= Polar concept argument =

A polar concept argument is a type of argument that posits the understanding of one concept, from the mere understanding of its polar opposite. A well-known instance of a polar concept argument is Gilbert Ryle's argument against scepticism (1960). According to Anthony Grayling's characterisation, Ryle's argument can be stated as follows:

There cannot be counterfeit coins, (...) unless there are genuine ones, nor crooked paths unless there are straight paths, nor tall men unless there are short men.
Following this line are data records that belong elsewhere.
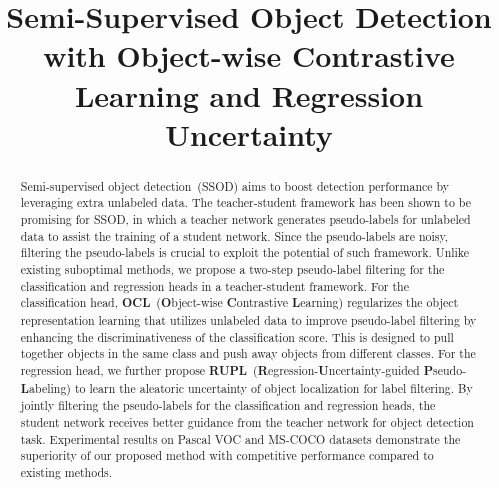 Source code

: \documentclass{bmvc2k}
\title{Semi-Supervised Object Detection with Object-wise Contrastive Learning and Regression Uncertainty}
\begin{document}
\maketitle
\begin{abstract}
  Semi-supervised object detection~(SSOD) aims to boost detection performance by leveraging extra unlabeled data.
  The teacher-student framework has been shown to be promising for SSOD, in which a teacher network generates pseudo-labels for unlabeled data to assist the training of a student network.
  Since the pseudo-labels are noisy, filtering the pseudo-labels
  is crucial to exploit the potential of such framework.
  Unlike existing suboptimal methods,
  we propose a two-step pseudo-label filtering
  for the classification and regression heads in a teacher-student framework.
  For the classification head, \textbf{OCL}~(\textbf{O}bject-wise \textbf{C}ontrastive \textbf{L}earning) regularizes the object representation learning that utilizes unlabeled data to improve pseudo-label filtering by enhancing the discriminativeness of the classification score.
  This is designed to pull together objects in the same class and push away objects from different classes.
  For the regression head, we further propose \textbf{RUPL}~(\textbf{R}egression-\textbf{U}ncertainty-guided \textbf{P}seudo-\textbf{L}abeling) to learn the aleatoric uncertainty of object localization for label filtering.
  By jointly filtering the pseudo-labels for the classification and regression heads, the student network receives better guidance from the teacher network for object detection task. 
  Experimental results on Pascal VOC and MS-COCO datasets demonstrate the superiority of our proposed method with competitive performance compared to existing methods.
  

\end{abstract}
\end{document}
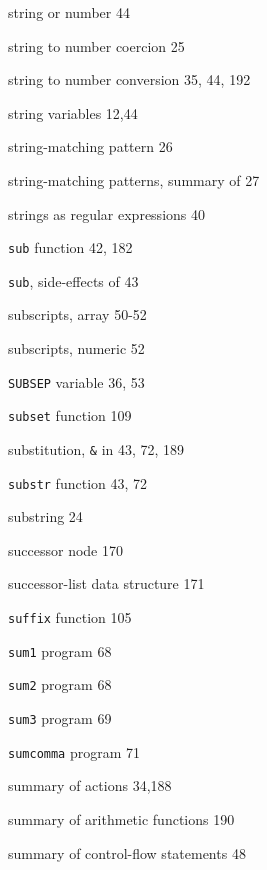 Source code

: \begin{multicols}{3}
\hangindent=3pc  string or number 44

\hangindent=3pc  string to number coercion 25

\hangindent=3pc  string to number conversion 35, 44, 192

\hangindent=3pc  string variables 12,44

\hangindent=3pc  string-matching pattern 26

\hangindent=3pc  string-matching patterns, summary of 27

\hangindent=3pc  strings as regular expressions 40

\hangindent=3pc  \verb'sub' function 42, 182

\hangindent=3pc  \verb'sub', side-effects of 43

\hangindent=3pc  subscripts, array 50-52

\hangindent=3pc  subscripts, numeric 52

\hangindent=3pc  \verb'SUBSEP' variable 36, 53

\hangindent=3pc  \verb'subset' function 109

\hangindent=3pc  substitution, \verb'&' in 43, 72, 189

\hangindent=3pc  \verb'substr' function 43, 72

\hangindent=3pc  substring 24

\hangindent=3pc  successor node 170

\hangindent=3pc  successor-list data structure 171

\hangindent=3pc  \verb'suffix' function 105







\hangindent=3pc  \verb'sum1' program 68

\hangindent=3pc  \verb'sum2' program 68

\hangindent=3pc  \verb'sum3' program 69

\hangindent=3pc  \verb'sumcomma' program 71

\hangindent=3pc  summary of actions 34,188

\hangindent=3pc  summary of arithmetic functions 190

\hangindent=3pc  summary of control-flow statements 48


\end{multicols}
According to Ryle's polar concept argument, counterfeit and genuine coins come in pairs, and one cannot conceive of counterfeit coins without also capturing the essence of the genuine coins at the same time. When one grasps the essence of one polar concept, one also grasps immediately the essence of its polar opposite. Ryle's original argument (1960) runs as follows:

A country which had no coinage would offer no scope to counterfeiters. There would be nothing for them to manufacture or pass counterfeits of. They could, if they wished, manufacture and give away decorated disks of brass or lead, which the public might be pleased to get. But these would not be false coins. There can be false coins only where there are coins made of the proper materials by the proper authorities. In a country where there is a coinage, false coins can be manufactured and passed; and the counterfeiting might be so efficient that an ordinary citizen, unable to tell which were false and which were genuine coins, might become suspicious of the genuineness of any particular coin that he received.

A polar concept argument bears on some more or less strong version of dialectical monism, a philosophical doctrine that views reality as a unified whole, due to the complementarity of polar concepts.